The next few days

[soullimbo]

Hey guys...I think I've found a way. We each buy one of the extra packs. We can then exchange cards between ourselves.

In theory, once the extra decks have been purchased, we will have this between us:

3 basic decks
1x blue
1x red
1x green

That's more than enough to make a decent "deck of 20" each which includes only "multiplication" symbols of one colour, and only numbers from the other colours.

Let me know what you think, not long to decide...

[switza]

I'm not seeing anything about color?

I was going to buy a 2 * and see what that gives.

[soullimbo]

The extra decks that you can buy with the garnets are all different colours.

The pack that costs 2 garnets is BLUE
The pack that costs 4 garnets is RED
The pack that costs 6 garnets is GREEN

In other words, if we buy the 3 decks between us, we can arrange the cards ourselves from the 6 packs (our original 3 grey ones and the 3 different colours)

So when we submit our 20 cards and he shuffles them, we won't see which cards they are, but we will wee which colour.

For example:
I take the 4 multiplication signs from our combined grey decks, and take only numbers from the other 3 colours
Tomcat takes the 4 multiplication signs from the green deck, and numbers from the remaining decks
Adam takes 4 multiplication from the Blue/Red decks , and numbers from the grey/green decks

If we divide the numbers fairly and evenly, we can all come out of this ok.

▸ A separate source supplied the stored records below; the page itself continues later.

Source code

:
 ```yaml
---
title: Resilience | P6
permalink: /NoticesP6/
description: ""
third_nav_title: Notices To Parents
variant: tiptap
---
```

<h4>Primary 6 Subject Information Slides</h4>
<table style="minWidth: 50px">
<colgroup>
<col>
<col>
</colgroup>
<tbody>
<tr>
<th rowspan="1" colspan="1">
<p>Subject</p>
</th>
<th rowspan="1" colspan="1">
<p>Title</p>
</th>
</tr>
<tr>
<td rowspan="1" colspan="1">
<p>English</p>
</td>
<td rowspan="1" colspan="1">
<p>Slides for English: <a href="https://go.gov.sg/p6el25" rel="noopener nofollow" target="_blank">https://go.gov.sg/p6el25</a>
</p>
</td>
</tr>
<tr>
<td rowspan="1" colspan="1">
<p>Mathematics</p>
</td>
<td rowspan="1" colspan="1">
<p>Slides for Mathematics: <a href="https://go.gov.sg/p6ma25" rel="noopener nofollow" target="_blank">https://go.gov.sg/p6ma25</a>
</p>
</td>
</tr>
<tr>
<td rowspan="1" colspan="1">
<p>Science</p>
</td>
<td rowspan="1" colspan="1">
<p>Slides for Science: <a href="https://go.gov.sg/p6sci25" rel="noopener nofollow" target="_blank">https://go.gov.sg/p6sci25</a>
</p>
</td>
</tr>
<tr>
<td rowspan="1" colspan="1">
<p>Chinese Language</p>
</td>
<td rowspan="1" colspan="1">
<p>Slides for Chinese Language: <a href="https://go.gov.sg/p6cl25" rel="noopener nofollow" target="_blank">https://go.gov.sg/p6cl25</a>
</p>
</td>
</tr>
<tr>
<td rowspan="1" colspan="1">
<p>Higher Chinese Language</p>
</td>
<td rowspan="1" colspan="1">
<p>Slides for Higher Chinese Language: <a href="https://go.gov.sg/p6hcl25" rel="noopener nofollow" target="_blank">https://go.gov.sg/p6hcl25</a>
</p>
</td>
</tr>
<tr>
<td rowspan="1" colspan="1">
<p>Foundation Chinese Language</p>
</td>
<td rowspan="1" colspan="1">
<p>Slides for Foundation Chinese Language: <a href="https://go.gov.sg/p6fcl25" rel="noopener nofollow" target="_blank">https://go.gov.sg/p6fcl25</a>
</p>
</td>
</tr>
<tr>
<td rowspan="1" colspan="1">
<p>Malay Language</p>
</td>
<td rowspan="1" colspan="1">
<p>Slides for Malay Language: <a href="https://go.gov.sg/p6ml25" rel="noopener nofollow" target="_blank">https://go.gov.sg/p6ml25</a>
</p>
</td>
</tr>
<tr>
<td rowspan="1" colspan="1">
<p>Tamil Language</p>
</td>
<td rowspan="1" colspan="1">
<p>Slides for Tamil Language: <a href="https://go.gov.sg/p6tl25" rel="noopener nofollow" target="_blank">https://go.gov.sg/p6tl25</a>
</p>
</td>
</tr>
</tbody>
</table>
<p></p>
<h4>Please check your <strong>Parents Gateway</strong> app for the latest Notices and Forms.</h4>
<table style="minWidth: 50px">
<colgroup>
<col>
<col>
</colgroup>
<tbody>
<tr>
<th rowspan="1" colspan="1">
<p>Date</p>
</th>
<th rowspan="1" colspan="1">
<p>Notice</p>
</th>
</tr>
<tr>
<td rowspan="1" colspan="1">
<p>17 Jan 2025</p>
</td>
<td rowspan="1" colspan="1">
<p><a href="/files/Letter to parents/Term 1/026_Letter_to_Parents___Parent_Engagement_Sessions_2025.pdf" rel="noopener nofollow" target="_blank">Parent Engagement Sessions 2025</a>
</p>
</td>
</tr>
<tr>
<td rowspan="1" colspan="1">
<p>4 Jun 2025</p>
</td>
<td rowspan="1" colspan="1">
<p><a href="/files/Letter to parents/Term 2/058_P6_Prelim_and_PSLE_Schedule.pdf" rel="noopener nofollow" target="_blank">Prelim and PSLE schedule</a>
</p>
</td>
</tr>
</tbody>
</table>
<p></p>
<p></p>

We just need to agree for all 3 of us to be online at a particular time to sort it all out before the challenge starts

[switza]

My new deck is:

3, 3, 4, 4, 5, 5, 6, 6, 8, 9, -, -, -, ÷, ÷, +, +, +, x, x

[soullimbo]

Did you buy the pack for 2 garnets?

[switza]

The middle one- 4 garnets

[soullimbo]

I'll buy a pack for 2 garnets then ok

[Tomcat Murr]

The challenge is making she we all get something we at least won't lose, though.

3 basic decks = 6 multiplication symbols
blue = 2 multiplication symbols
red = 2 multiplication symbols
green = 4 multiplication symbols (?)

14 multiplication symbols.

So if I have cards from green, then symbols from blue and red.
Pete has cards from blue, and symbols from basic and green.
Adam has cards from red, and symbols from basic and blue.

In that example, Pete would have the lowest value cards overall, so it would make sense to have more symbols. Unless we give the most symbols to whoever has green to assure them the win, then the others to at least assure they don't lose - to make sure Nyx doesn't have the same idea (she will). Which is part of the catch here. I can buy the 6 garnet pack and see what happens. But the important thing is making sure we have enough multiplication signs to get everyone enough.  The problem is that no matter how you cut that, we'll each have number cards from the same sets as the multiplication cards, too - or from a different set, but requiring lower numbers (which is fine - still enough to not lose, if we can get it to alternate each open/pass).

Also, Adam - does your bought deck show as a different color after buying them? (or is that just in the description?)

[switza]

Mas can confirm but I'm thinking they're red. Hopefully my colorblindness doesn't adversely affect this.

[soullimbo]

ok, I bought a deck for 2 garnets, they are blue. So here is what we have so far :



0, 1, 2, 3, 4, 5, 6, 7, 8, 9, -, -, -, ÷, ÷, ÷, +, +, x, x

0, 1, 2, 3, 4, 5, 6, 7, 8, 9, -, -, -, ÷, ÷, ÷, +, +, x, x

0, 1, 2, 3, 4, 5, 6, 7, 8, 9, -, -, -, ÷, ÷, ÷, +, +, x, x



0, 0, 1, 1, 2, 2, 3, 4, 7, 8, -, -, ÷, ÷, ÷,+, +, +, x, x


3, 3, 4, 4, 5, 5, 6, 6, 8, 9, -, -, -, ÷, ÷, +, +, +, x, x

[Tomcat Murr]

This is my concern... Either you have ten x, or your have to use symbols and numbers of the same color - no matter how you cut it, that's unavoidable. Which means the risk of getting a hand where, say, only 1 or 2 symbols are used is a real possibility. And if your hand starts with an x, with 0 before it, you're screwed. I guess using + becomes more necessary. Also, 0 cards are dangerous, because if you get it in your hand multiplied by anything, you're suddenly at 0.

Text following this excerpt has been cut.